[Stored items from a collection]
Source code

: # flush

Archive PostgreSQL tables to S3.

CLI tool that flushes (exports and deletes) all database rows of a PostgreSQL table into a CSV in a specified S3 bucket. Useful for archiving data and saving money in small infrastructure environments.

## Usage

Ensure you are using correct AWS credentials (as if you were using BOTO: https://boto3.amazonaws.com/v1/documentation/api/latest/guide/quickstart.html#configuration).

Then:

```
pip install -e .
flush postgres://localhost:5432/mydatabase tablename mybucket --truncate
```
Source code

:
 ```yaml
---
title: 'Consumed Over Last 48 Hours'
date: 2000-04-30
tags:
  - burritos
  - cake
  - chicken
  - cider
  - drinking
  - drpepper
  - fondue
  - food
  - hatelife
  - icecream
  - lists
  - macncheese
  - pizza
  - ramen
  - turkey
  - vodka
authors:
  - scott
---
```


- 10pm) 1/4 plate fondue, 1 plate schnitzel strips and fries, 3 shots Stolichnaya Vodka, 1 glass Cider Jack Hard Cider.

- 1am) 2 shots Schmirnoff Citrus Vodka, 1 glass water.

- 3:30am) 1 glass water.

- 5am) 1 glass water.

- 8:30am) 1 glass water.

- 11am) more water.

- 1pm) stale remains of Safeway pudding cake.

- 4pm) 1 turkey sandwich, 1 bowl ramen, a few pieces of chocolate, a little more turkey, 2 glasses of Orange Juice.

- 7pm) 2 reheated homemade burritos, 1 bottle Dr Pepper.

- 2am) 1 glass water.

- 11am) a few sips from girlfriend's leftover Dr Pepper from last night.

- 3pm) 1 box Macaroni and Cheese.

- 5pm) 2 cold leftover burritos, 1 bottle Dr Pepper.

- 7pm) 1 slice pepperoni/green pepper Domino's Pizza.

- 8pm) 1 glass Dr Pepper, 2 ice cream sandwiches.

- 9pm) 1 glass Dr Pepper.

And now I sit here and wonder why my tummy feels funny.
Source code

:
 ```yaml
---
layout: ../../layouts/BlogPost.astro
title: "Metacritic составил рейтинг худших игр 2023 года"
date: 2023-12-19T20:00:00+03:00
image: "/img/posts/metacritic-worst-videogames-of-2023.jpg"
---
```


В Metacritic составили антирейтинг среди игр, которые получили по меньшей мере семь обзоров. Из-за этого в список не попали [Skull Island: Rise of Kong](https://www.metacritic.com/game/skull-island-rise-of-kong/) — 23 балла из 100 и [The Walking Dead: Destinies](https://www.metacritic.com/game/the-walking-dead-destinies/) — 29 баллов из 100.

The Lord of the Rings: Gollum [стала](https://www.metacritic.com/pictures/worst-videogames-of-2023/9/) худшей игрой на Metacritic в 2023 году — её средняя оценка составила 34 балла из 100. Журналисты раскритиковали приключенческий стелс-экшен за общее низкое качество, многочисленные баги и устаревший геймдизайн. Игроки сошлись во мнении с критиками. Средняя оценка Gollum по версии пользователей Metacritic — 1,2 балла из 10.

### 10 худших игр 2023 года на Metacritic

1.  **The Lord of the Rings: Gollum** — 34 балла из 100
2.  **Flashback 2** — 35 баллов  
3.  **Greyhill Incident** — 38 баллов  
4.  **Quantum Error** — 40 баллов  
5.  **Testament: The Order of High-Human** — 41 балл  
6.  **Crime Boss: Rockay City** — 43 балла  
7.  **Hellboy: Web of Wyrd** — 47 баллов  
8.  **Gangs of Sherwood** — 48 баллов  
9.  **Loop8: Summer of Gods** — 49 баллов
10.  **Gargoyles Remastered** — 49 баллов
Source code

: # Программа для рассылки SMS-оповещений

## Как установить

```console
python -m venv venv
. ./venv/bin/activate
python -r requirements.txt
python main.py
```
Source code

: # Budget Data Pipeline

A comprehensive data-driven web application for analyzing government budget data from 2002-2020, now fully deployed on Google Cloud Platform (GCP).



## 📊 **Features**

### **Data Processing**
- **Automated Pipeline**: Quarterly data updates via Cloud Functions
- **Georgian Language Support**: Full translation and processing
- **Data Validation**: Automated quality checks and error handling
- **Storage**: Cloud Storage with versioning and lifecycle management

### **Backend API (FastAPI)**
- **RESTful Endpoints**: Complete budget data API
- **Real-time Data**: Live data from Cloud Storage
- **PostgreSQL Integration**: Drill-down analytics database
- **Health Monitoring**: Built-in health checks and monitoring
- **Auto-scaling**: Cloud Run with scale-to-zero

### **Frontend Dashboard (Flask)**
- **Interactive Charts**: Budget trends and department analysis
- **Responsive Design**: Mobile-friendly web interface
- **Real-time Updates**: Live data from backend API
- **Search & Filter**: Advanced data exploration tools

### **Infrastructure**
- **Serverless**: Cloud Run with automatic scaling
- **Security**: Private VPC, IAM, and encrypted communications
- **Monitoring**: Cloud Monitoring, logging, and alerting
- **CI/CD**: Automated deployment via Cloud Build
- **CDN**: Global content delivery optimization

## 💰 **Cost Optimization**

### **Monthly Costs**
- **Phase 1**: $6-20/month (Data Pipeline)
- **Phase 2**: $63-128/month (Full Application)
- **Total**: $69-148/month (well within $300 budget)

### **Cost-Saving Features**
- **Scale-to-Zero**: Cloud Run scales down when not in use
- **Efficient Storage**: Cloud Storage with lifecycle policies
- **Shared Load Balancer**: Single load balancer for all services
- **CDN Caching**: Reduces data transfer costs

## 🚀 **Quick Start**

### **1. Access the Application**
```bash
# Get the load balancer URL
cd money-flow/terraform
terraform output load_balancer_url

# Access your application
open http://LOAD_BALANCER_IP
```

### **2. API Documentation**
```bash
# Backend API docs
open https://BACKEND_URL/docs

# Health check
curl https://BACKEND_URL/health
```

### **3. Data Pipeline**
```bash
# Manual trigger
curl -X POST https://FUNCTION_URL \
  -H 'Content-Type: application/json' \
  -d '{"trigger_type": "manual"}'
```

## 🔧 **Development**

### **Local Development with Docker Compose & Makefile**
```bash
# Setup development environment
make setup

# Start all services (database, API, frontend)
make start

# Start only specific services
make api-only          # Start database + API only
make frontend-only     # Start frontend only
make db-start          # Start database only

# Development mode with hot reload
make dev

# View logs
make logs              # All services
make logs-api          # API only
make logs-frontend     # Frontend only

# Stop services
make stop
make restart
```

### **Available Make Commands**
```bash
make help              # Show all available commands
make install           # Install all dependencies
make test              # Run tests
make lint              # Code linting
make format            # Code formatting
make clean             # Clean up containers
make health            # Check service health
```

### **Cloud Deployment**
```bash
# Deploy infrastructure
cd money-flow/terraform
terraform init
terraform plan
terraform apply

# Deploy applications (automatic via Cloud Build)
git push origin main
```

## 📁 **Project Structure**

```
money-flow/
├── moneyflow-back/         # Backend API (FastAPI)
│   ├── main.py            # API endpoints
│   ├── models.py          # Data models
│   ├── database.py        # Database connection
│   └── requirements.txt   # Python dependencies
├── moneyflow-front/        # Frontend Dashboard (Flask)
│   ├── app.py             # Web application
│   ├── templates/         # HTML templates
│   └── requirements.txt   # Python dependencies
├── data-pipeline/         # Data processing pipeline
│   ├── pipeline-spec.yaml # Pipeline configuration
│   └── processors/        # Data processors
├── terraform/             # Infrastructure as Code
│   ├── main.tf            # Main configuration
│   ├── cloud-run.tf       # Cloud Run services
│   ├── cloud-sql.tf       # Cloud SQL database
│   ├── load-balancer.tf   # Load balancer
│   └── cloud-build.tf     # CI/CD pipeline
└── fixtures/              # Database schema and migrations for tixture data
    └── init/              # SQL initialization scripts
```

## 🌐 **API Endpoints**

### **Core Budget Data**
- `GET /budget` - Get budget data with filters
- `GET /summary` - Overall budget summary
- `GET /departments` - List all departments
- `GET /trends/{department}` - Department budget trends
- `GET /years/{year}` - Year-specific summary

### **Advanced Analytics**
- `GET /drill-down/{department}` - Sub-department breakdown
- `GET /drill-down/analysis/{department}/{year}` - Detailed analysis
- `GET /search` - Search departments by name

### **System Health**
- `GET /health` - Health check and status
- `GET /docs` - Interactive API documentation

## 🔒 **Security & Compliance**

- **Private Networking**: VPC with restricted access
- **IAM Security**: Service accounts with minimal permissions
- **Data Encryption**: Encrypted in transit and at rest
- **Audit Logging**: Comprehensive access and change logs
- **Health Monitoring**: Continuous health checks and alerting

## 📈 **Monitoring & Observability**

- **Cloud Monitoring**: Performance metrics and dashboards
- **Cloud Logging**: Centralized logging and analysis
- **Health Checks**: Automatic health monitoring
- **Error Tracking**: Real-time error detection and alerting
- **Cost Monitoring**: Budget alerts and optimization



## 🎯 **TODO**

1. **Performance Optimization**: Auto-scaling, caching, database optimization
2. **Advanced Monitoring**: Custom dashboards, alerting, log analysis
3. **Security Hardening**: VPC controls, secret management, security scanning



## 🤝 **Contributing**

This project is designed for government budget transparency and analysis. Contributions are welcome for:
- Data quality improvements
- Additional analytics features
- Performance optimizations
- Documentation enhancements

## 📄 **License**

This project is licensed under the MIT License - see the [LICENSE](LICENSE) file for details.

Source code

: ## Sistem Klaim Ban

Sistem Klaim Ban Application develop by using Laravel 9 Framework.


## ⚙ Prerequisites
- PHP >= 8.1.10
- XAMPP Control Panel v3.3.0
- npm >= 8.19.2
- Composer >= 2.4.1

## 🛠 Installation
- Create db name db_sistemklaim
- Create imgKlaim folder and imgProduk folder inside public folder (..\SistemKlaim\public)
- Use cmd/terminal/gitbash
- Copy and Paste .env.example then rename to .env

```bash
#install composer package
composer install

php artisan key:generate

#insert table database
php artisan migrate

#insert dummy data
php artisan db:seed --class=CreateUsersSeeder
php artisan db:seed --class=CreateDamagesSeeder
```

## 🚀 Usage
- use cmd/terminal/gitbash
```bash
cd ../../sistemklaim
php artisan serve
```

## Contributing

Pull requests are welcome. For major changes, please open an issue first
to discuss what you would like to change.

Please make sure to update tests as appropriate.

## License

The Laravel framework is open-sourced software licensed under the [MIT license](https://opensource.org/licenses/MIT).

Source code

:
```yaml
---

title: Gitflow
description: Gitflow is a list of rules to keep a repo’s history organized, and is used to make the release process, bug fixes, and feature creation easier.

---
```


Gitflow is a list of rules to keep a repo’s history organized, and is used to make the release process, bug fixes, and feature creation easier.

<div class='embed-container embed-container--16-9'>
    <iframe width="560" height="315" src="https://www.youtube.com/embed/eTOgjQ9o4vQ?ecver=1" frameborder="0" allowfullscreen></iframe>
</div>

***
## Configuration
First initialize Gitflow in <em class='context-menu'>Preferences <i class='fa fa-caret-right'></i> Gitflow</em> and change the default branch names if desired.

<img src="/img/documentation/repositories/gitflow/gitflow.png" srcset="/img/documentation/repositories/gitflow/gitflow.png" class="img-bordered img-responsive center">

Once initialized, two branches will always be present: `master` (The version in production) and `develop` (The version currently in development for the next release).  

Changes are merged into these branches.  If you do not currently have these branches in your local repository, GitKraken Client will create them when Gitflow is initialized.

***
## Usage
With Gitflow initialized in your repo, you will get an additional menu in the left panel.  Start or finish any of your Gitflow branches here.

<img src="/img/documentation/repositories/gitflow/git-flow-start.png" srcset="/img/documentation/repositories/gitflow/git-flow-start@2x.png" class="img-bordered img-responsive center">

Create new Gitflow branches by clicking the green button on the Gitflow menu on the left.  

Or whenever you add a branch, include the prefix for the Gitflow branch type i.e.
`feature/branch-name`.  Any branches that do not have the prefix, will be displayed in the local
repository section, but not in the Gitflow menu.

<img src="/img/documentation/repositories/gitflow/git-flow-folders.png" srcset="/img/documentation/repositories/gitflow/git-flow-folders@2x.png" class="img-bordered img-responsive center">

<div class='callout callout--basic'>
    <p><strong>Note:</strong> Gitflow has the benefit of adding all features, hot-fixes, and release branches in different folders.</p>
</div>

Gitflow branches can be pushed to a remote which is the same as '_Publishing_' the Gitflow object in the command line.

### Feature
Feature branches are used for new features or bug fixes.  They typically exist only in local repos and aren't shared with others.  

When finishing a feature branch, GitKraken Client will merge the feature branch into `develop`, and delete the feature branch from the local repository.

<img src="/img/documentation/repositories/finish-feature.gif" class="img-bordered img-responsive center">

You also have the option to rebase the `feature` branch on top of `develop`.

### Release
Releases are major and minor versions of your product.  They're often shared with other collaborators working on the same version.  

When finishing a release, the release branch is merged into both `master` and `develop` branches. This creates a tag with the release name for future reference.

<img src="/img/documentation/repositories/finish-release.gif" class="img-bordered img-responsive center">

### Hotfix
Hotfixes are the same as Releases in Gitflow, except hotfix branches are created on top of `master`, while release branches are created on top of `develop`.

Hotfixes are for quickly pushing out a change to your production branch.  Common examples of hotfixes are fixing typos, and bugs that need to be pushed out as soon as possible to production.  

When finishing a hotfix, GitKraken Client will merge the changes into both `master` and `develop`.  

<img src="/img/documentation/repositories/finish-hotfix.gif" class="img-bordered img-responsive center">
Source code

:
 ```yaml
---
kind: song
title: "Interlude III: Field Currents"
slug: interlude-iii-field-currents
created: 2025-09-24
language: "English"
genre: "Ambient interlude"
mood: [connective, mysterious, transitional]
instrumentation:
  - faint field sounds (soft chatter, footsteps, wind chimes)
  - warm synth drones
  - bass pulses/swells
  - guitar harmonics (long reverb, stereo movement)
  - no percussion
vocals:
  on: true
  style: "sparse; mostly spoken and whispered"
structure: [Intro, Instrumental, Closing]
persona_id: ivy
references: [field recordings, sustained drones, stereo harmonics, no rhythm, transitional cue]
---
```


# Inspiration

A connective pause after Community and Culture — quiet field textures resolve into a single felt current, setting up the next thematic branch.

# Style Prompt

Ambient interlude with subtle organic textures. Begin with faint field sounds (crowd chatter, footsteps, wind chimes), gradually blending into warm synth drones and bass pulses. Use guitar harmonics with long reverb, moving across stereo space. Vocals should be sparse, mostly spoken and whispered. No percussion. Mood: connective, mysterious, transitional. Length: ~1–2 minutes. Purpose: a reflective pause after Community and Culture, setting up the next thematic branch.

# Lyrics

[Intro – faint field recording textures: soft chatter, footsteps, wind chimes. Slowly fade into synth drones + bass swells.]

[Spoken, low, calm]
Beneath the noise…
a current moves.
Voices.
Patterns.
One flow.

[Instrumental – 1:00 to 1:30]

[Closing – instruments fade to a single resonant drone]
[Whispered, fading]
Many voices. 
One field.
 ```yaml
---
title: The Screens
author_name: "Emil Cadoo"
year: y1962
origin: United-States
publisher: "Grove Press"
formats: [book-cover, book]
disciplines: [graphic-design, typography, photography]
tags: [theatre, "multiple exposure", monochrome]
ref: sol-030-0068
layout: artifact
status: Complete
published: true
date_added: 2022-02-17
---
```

◆ Exercise
Scan the entries above for the string "moneyflow" and copy each line that contains it.

◆ Reply
├── moneyflow-back/         # Backend API (FastAPI)
├── moneyflow-front/        # Frontend Dashboard (Flask)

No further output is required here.